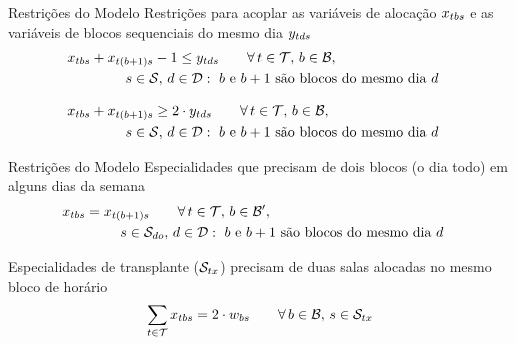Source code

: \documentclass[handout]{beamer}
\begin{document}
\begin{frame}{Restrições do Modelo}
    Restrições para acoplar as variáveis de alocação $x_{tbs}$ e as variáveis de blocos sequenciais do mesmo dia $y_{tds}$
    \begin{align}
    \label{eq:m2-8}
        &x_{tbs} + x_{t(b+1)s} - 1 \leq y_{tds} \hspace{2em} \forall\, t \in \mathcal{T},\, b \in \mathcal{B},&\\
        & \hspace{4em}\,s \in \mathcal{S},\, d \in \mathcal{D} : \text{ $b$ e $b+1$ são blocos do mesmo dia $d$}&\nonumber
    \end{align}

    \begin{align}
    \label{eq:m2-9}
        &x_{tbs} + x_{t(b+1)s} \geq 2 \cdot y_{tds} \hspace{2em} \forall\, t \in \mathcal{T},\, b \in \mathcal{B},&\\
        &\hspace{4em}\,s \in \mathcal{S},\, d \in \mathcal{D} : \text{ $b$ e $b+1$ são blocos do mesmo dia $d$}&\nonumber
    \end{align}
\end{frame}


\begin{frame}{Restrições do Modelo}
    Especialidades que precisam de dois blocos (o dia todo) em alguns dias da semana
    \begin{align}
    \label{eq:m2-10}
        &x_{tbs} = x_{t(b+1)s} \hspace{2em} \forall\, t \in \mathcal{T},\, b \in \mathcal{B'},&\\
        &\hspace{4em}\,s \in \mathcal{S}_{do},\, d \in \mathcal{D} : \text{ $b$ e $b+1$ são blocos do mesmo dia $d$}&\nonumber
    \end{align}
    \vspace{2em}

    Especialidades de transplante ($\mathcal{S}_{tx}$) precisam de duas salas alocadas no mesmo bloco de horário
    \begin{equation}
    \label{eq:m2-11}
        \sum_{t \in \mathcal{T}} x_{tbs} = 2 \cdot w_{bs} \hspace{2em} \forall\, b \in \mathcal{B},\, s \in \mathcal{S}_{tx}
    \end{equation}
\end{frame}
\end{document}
====================
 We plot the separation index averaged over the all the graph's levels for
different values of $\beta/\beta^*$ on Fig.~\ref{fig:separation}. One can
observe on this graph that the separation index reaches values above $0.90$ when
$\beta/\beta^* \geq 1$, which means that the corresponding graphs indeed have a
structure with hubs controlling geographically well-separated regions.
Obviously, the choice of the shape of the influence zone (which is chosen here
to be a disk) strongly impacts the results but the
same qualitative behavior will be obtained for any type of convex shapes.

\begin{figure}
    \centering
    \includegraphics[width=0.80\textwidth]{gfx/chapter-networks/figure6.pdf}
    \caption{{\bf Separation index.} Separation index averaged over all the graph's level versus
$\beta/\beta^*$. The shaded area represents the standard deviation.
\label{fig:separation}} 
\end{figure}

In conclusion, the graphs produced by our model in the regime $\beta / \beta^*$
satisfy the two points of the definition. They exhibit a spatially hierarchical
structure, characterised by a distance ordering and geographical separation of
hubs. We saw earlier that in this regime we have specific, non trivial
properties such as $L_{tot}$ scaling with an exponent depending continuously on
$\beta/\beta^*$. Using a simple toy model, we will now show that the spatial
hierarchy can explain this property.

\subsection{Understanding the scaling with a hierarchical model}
====================
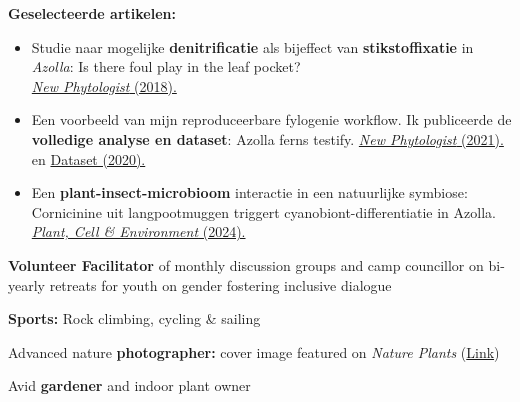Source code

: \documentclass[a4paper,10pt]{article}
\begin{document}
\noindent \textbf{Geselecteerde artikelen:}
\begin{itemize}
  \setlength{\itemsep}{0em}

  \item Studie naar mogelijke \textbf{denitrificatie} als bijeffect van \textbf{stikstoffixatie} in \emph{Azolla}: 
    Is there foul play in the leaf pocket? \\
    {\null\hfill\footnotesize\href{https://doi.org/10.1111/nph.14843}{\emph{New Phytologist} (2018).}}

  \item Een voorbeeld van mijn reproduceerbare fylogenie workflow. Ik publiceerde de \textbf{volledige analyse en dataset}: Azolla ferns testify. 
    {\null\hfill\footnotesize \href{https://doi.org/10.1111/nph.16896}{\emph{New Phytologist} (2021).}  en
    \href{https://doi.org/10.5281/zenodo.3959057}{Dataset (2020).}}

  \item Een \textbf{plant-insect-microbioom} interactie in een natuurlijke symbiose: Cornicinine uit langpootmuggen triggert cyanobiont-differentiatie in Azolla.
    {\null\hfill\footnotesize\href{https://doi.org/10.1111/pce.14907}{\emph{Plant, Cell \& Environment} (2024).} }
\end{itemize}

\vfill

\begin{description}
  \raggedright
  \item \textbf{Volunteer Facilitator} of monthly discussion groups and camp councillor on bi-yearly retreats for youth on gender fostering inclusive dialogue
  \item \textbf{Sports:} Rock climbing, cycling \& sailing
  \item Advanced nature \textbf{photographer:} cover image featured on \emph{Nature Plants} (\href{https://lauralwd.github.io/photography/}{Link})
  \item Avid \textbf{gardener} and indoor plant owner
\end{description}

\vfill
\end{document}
====================
*Exercise brief*. Go through the records above and return each line in which the word "graphs" occurs.

*Exercise response*.
$\beta/\beta^* \geq 1$, which means that the corresponding graphs indeed have a
In conclusion, the graphs produced by our model in the regime $\beta / \beta^*$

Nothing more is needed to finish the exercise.